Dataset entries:
■ ■ ■ ■

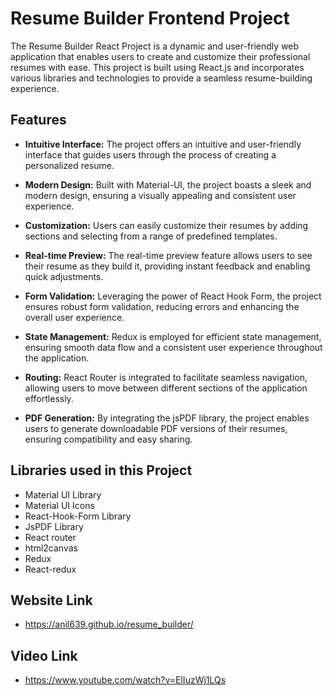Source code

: # Resume Builder Frontend Project

The Resume Builder React Project is a dynamic and user-friendly web application that enables users to create and customize their professional resumes with ease. This project is built using React.js and incorporates various libraries and technologies to provide a seamless resume-building experience.

## Features

- **Intuitive Interface:** The project offers an intuitive and user-friendly interface that guides users through the process of creating a personalized resume.

- **Modern Design:** Built with Material-UI, the project boasts a sleek and modern design, ensuring a visually appealing and consistent user experience.

- **Customization:** Users can easily customize their resumes by adding sections and selecting from a range of predefined templates.

- **Real-time Preview:** The real-time preview feature allows users to see their resume as they build it, providing instant feedback and enabling quick adjustments.

- **Form Validation:** Leveraging the power of React Hook Form, the project ensures robust form validation, reducing errors and enhancing the overall user experience.

- **State Management:** Redux is employed for efficient state management, ensuring smooth data flow and a consistent user experience throughout the application.

- **Routing:** React Router is integrated to facilitate seamless navigation, allowing users to move between different sections of the application effortlessly.

- **PDF Generation:** By integrating the jsPDF library, the project enables users to generate downloadable PDF versions of their resumes, ensuring compatibility and easy sharing.

## Libraries used in this Project

- Material UI Library
- Material UI Icons
- React-Hook-Form Library
- JsPDF Library
- React router
- html2canvas
- Redux
- React-redux

## Website Link

- https://anil639.github.io/resume_builder/

## Video Link

- https://www.youtube.com/watch?v=ElIuzWj1LQs
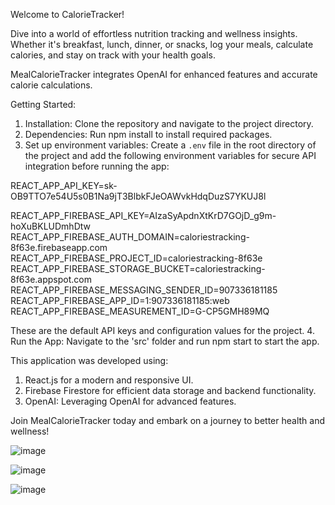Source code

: Welcome to CalorieTracker!

Dive into a world of effortless nutrition tracking and wellness insights. Whether it's breakfast, lunch, dinner, or snacks, log your meals, calculate calories, and stay on track with your health goals.

MealCalorieTracker integrates OpenAI for enhanced features and accurate calorie calculations.

Getting Started:
1. Installation: Clone the repository and navigate to the project directory.
2. Dependencies: Run npm install to install required packages.
3. Set up environment variables: Create a `.env` file in the root directory of the project and add the following environment variables for secure API integration before running the app:

REACT_APP_API_KEY=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

REACT_APP_FIREBASE_API_KEY=AIzaSyApdnXtKrD7GOjD_g9m-hoXuBKLUDmhDtw
REACT_APP_FIREBASE_AUTH_DOMAIN=caloriestracking-8f63e.firebaseapp.com
REACT_APP_FIREBASE_PROJECT_ID=caloriestracking-8f63e
REACT_APP_FIREBASE_STORAGE_BUCKET=caloriestracking-8f63e.appspot.com
REACT_APP_FIREBASE_MESSAGING_SENDER_ID=907336181185
REACT_APP_FIREBASE_APP_ID=1:907336181185:web
REACT_APP_FIREBASE_MEASUREMENT_ID=G-CP5GMH89MQ

These are the default API keys and configuration values for the project.
4. Run the App: Navigate to the 'src' folder and run npm start to start the app.

This application was developed using:

1. React.js for a modern and responsive UI.
2. Firebase Firestore for efficient data storage and backend functionality.
3. OpenAI: Leveraging OpenAI for advanced features.

Join MealCalorieTracker today and embark on a journey to better health and wellness!

![image](https://github.com/Michgotj/CalorieTrackerApp/assets/142809781/dc9a1a4d-8bcc-43d9-b609-edc45ec9e92f)

![image](https://github.com/Michgotj/CalorieTrackerApp/assets/142809781/bbd91403-8b37-4cc1-bb0f-bbbff9486dc1)

![image](https://github.com/Michgotj/CalorieTrackerApp/assets/142809781/d03b12ea-3a0e-43c2-88ec-097ce854ace0)


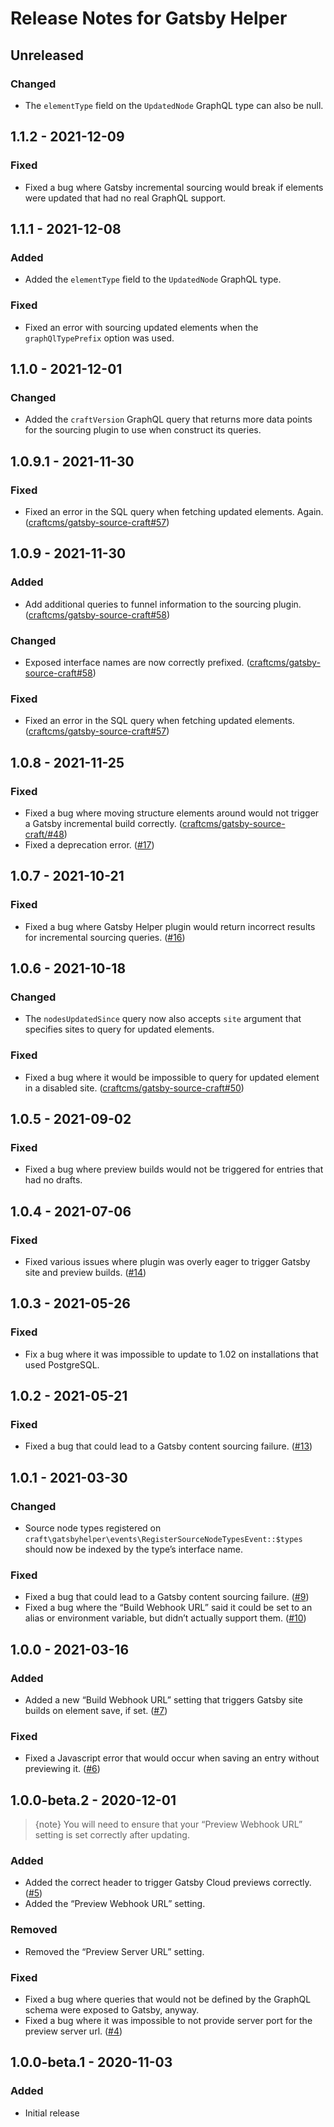 # Release Notes for Gatsby Helper

## Unreleased

### Changed
- The `elementType` field on the `UpdatedNode` GraphQL type can also be null.

## 1.1.2 - 2021-12-09

### Fixed
- Fixed a bug where Gatsby incremental sourcing would break if elements were updated that had no real GraphQL support.

## 1.1.1 - 2021-12-08

### Added
- Added the `elementType` field to the `UpdatedNode` GraphQL type.

### Fixed
- Fixed an error with sourcing updated elements when the `graphQlTypePrefix` option was used.

## 1.1.0 - 2021-12-01

### Changed
- Added the `craftVersion` GraphQL query that returns more data points for the sourcing plugin to use when construct its queries.

## 1.0.9.1 - 2021-11-30

### Fixed
- Fixed an error in the SQL query when fetching updated elements. Again. ([craftcms/gatsby-source-craft#57](https://github.com/craftcms/gatsby-source-craft/issues/57))

## 1.0.9 - 2021-11-30

### Added
- Add additional queries to funnel information to the sourcing plugin. ([craftcms/gatsby-source-craft#58](https://github.com/craftcms/gatsby-source-craft/issues/58))

### Changed
- Exposed interface names are now correctly prefixed. ([craftcms/gatsby-source-craft#58](https://github.com/craftcms/gatsby-source-craft/issues/58))

### Fixed
- Fixed an error in the SQL query when fetching updated elements. ([craftcms/gatsby-source-craft#57](https://github.com/craftcms/gatsby-source-craft/issues/57))

## 1.0.8 - 2021-11-25

### Fixed
- Fixed a bug where moving structure elements around would not trigger a Gatsby incremental build correctly. ([craftcms/gatsby-source-craft/#48](https://github.com/craftcms/gatsby-source-craft/issues/48))
- Fixed a deprecation error. ([#17](https://github.com/craftcms/gatsby-helper/issues/17))

## 1.0.7 - 2021-10-21

### Fixed
- Fixed a bug where Gatsby Helper plugin would return incorrect results for incremental sourcing queries. ([#16](https://github.com/craftcms/gatsby-helper/issues/16))

## 1.0.6 - 2021-10-18

### Changed
- The `nodesUpdatedSince` query now also accepts `site` argument that specifies sites to query for updated elements.

### Fixed
- Fixed a bug where it would be impossible to query for updated element in a disabled site. ([craftcms/gatsby-source-craft#50](https://github.com/craftcms/gatsby-source-craft/issues/50))

## 1.0.5 - 2021-09-02

### Fixed
- Fixed a bug where preview builds would not be triggered for entries that had no drafts.

## 1.0.4 - 2021-07-06

### Fixed
- Fixed various issues where plugin was overly eager to trigger Gatsby site and preview builds. ([#14](https://github.com/craftcms/gatsby-helper/issues/14))

## 1.0.3 - 2021-05-26

### Fixed
- Fix a bug where it was impossible to update to 1.02 on installations that used PostgreSQL.

## 1.0.2 - 2021-05-21

### Fixed
- Fixed a bug that could lead to a Gatsby content sourcing failure. ([#13](https://github.com/craftcms/gatsby-helper/issues/13))

## 1.0.1 - 2021-03-30

### Changed
- Source node types registered on `craft\gatsbyhelper\events\RegisterSourceNodeTypesEvent::$types` should now be indexed by the type’s interface name.

### Fixed
- Fixed a bug that could lead to a Gatsby content sourcing failure. ([#9](https://github.com/craftcms/gatsby-helper/issues/9))
- Fixed a bug where the “Build Webhook URL” said it could be set to an alias or environment variable, but didn’t actually support them. ([#10](https://github.com/craftcms/gatsby-helper/pull/10))

## 1.0.0 - 2021-03-16

### Added
- Added a new “Build Webhook URL” setting that triggers Gatsby site builds on element save, if set. ([#7](https://github.com/craftcms/gatsby-helper/issues/7))

### Fixed
- Fixed a Javascript error that would occur when saving an entry without previewing it. ([#6](https://github.com/craftcms/gatsby-helper/issues/6))

## 1.0.0-beta.2 - 2020-12-01

> {note} You will need to ensure that your “Preview Webhook URL” setting is set correctly after updating.

### Added
- Added the correct header to trigger Gatsby Cloud previews correctly. ([#5](https://github.com/craftcms/gatsby-helper/issues/5))
- Added the “Preview Webhook URL” setting.

### Removed
- Removed the “Preview Server URL” setting.

### Fixed
- Fixed a bug where queries that would not be defined by the GraphQL schema were exposed to Gatsby, anyway.
- Fixed a bug where it was impossible to not provide server port for the preview server url. ([#4](https://github.com/craftcms/gatsby-helper/issues/4))

## 1.0.0-beta.1 - 2020-11-03

### Added
- Initial release
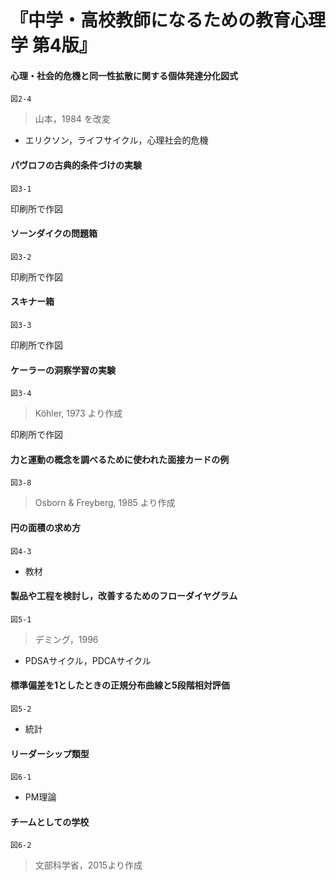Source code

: # 『中学・高校教師になるための教育心理学 第4版』

#### 心理・社会的危機と同一性拡散に関する個体発達分化図式
`図2-4`
> 山本，1984 を改変
+ エリクソン，ライフサイクル，心理社会的危機


#### パヴロフの古典的条件づけの実験
`図3-1`
> 

印刷所で作図

#### ソーンダイクの問題箱
`図3-2`
> 

印刷所で作図

#### スキナー箱
`図3-3`
> 

印刷所で作図

#### ケーラーの洞察学習の実験
`図3-4`
> Köhler, 1973 より作成

印刷所で作図


#### 力と運動の概念を調べるために使われた面接カードの例
`図3-8`
> Osborn & Freyberg, 1985 より作成

#### 円の面積の求め方
`図4-3`
> 

+ 教材

#### 製品や工程を検討し，改善するためのフローダイヤグラム
`図5-1`
> デミング，1996
+ PDSAサイクル，PDCAサイクル

#### 標準偏差を1としたときの正規分布曲線と5段階相対評価
`図5-2`
> 
+ 統計

#### リーダーシップ類型
`図6-1`
> 
+ PM理論

#### チームとしての学校
`図6-2`
> 文部科学省，2015より作成
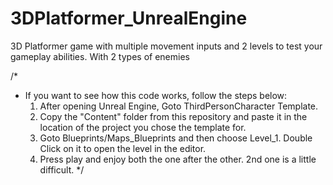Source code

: # 3DPlatformer_UnrealEngine
3D Platformer game with multiple movement inputs and 2 levels to test your gameplay abilities. With 2 types of enemies 

/*
* If you want to see how this code works, follow the steps below:
  1. After opening Unreal Engine, Goto ThirdPersonCharacter Template.
  2. Copy the "Content" folder from this repository and paste it in the location of the project you chose the template for.
  3. Goto Blueprints/Maps_Blueprints and then choose Level_1. Double Click on it to open the level in the editor.
  4. Press play and enjoy both the one after the other. 2nd one is a little difficult.
*/
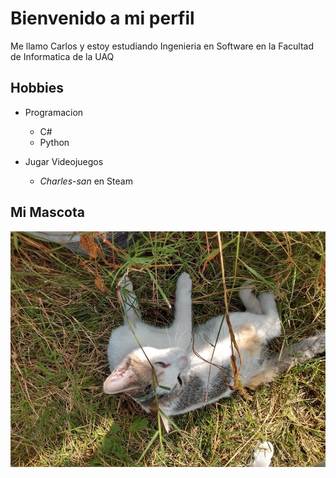# Bienvenido a mi perfil

Me llamo Carlos y estoy estudiando Ingenieria en Software en la Facultad de Informatica de la UAQ

## Hobbies
- Programacion 
    - C#
    - Python

- Jugar Videojuegos
    - *Charles-san* en Steam

## Mi Mascota
![Foto de mi gata](lapuerca.jpg)
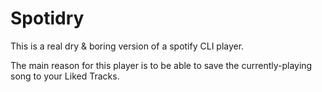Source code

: # Spotidry

This is a real dry & boring version of a spotify CLI player.

The main reason for this player is to be able to save the currently-playing song to your Liked Tracks.
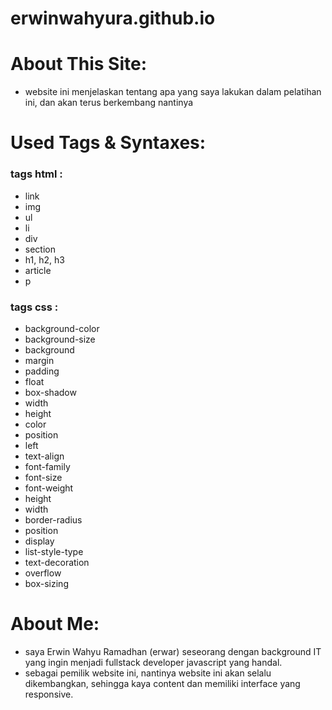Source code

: # erwinwahyura.github.io

# About This Site:
- website ini menjelaskan tentang apa yang saya lakukan dalam pelatihan ini, dan akan terus berkembang nantinya

# Used Tags & Syntaxes:
### tags html :
- link
- img
- ul
- li
- div
- section
- h1, h2, h3
- article
- p

### tags css :
- background-color
- background-size
- background
- margin
- padding
- float
- box-shadow
-	width
-	height
-	color
-	position
- left
-	text-align
- font-family
- font-size
- font-weight
- height
- width
- border-radius
- position
- display
- list-style-type
- text-decoration
- overflow
- box-sizing

# About Me:
- saya Erwin Wahyu Ramadhan (erwar) seseorang dengan background IT yang ingin menjadi fullstack developer javascript yang handal.
- sebagai pemilik website ini, nantinya website ini akan selalu dikembangkan, sehingga kaya content dan memiliki interface yang responsive.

■ ■ ■ ■

**Your instructions:**
Say how many lines of the preceding data include the word "UpdatedNode". The number is the whole answer.

**Solution below:**
2